Foi muito melhor do que algum dia esperaria. Deixou de ver Vida Selvagem ao fim de semana na SIC de manhã e passou a ver tudo ao vivo. Todo o tipo de animais vivos.
 
Esta miúda dançou ao som de hip hop na Flórida, encantou-se com os musicais da Broadway, comeu lagosta em Boston e ouviu Alicia Keys, Jay-Z e John Mayer juntos num concerto surpresa em Times Square, por mero acaso.
 
Fez voos fretados apenas com reformados ingleses para irem de encontro aos seus cruzeiros - como a Mrs. Anne, 80 anos, que afastava a sua máscara de O2 para beber de uma só vez as garrafinhas de whisky dadas pela miúda, a quem lhe contava as histórias das suas paixões. Ia encontrar-se com o seu jovem namorado que trabalhava como músico no cruzeiro.  
 
Emocionou-se com cartas de passageiros a agradecer lhe irem ter salvo a vida e da história de um senhor idoso que foi vítima de um atentado no Afeganistão.
 
Passeou por mercados africanos, como um em Accra onde raramente era avistado um branco. Viu caixões em Lagos, Nigéria a serem vendidos nas bermas da estrada e trabalhou com nigerianos.

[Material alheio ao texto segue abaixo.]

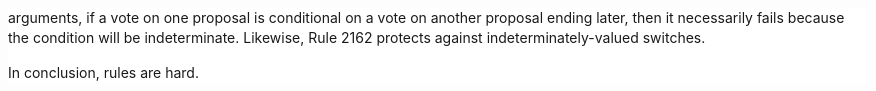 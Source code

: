 arguments, if a vote on one proposal is conditional on a vote on another
proposal ending later, then it necessarily fails because the condition
will be indeterminate. Likewise, Rule 2162 protects against
indeterminately-valued switches.</p>
<p>In conclusion, rules are hard.</p>
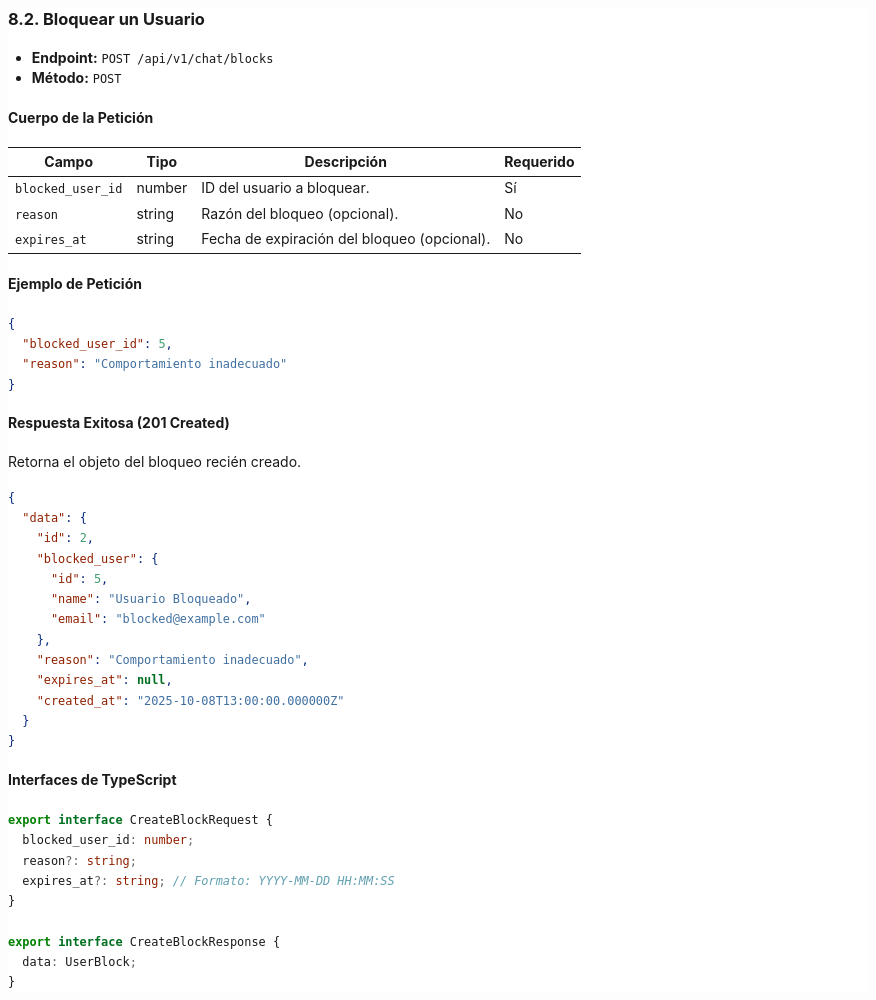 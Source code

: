 ### 8.2. Bloquear un Usuario

- **Endpoint:** `POST /api/v1/chat/blocks`
- **Método:** `POST`

#### Cuerpo de la Petición

| Campo             | Tipo   | Descripción                        | Requerido |
| ----------------- | ------ | ---------------------------------- | --------- |
| `blocked_user_id` | number | ID del usuario a bloquear.         | Sí        |
| `reason`          | string | Razón del bloqueo (opcional).      | No        |
| `expires_at`      | string | Fecha de expiración del bloqueo (opcional). | No        |

#### Ejemplo de Petición

```json
{
  "blocked_user_id": 5,
  "reason": "Comportamiento inadecuado"
}
```

#### Respuesta Exitosa (201 Created)

Retorna el objeto del bloqueo recién creado.

```json
{
  "data": {
    "id": 2,
    "blocked_user": {
      "id": 5,
      "name": "Usuario Bloqueado",
      "email": "blocked@example.com"
    },
    "reason": "Comportamiento inadecuado",
    "expires_at": null,
    "created_at": "2025-10-08T13:00:00.000000Z"
  }
}
```

#### Interfaces de TypeScript

```typescript
export interface CreateBlockRequest {
  blocked_user_id: number;
  reason?: string;
  expires_at?: string; // Formato: YYYY-MM-DD HH:MM:SS
}

export interface CreateBlockResponse {
  data: UserBlock;
}
```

Ainda hoje recorda o pssssssst quando a queriam chamar, o gimme jûce e o gimme rice

Correu como o Forest Gump a caminho da carrinha na Namíbia e no Rio de Janeiro, a fugir de assaltantes. Safou-se sempre. 
 
Foi ao cabo da Boa Esperança - o mítico cabo das Tormentas - andou descalça em inúmeros templos budistas, viu um pôr do sol mágico em Myanmar, usou um chapéu vietnamita e parou propositadamente no meio de uma estrada em Hanói, sem que nenhuma mota lhe tocasse. Fez massagens tailandesas e recusou delicadamente happy endings e ping pong shows
 
Foi a países nórdicos tão evoluídos e secretamente desejou mudar-se para lá. Passeou em Petra, Jordânia, uma das mais incríveis maravilhas. Serviu chá de coca a passageiros na Bolívia e sentou-se com a Mafalda do Quino em Buenos Aires
 
Esta miúda teve mais do que imaginou. Tem um mapa mundo muito riscado e um frigorífico que um dia cai com o peso dos ímans. Tem um vasto registo de sabores, cheiros e sons, memórias que jamais esperaria ter. Nada faria prever.

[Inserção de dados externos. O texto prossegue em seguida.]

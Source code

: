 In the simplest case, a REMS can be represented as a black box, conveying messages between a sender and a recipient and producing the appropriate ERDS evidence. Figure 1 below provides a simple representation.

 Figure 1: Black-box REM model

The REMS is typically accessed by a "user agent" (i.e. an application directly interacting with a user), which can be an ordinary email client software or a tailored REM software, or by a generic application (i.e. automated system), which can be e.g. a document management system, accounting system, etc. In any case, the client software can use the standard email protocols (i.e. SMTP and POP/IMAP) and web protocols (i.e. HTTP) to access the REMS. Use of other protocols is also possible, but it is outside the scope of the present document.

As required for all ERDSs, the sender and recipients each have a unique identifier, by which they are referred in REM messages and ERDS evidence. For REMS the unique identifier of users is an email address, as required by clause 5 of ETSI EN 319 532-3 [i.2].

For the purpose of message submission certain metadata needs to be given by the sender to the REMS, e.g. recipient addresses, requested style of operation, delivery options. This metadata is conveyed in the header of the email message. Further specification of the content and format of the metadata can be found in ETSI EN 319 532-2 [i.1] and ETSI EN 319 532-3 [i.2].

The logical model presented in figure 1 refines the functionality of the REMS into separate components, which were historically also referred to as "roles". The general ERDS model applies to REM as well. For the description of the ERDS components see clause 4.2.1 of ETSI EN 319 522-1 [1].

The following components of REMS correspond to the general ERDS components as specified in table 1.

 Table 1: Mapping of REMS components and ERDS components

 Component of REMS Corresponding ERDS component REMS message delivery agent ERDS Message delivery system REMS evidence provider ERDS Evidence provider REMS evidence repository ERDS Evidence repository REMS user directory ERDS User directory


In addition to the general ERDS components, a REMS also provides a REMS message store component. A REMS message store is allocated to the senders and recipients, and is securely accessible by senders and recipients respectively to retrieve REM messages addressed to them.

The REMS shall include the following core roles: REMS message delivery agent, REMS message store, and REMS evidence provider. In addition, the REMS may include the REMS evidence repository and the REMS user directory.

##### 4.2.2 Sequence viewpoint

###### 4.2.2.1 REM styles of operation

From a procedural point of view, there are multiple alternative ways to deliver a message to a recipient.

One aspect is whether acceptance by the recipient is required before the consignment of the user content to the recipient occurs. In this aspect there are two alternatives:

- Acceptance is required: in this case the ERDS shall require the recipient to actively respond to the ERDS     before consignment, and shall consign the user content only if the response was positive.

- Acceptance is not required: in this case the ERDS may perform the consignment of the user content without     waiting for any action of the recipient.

Teve uma sorte do caraças.

Esta miúda já não necessita de fugir, já entendeu que as viagens foram a sua viagem necessária. As viagens fizeram parte de uma maior e contínua viagem que teria um dia que travar em termos pessoais - a do compromisso. Viveu anos repletos de experiências fantásticas e entorpeceu. Percebeu que ''a liberdade absoluta, em si mesma, não significa nada''. Chafurdou em inúmeras terras e oceanos. Acabou por recusar alternativas, estreitar a liberdade e comprometer-se ao Mondego.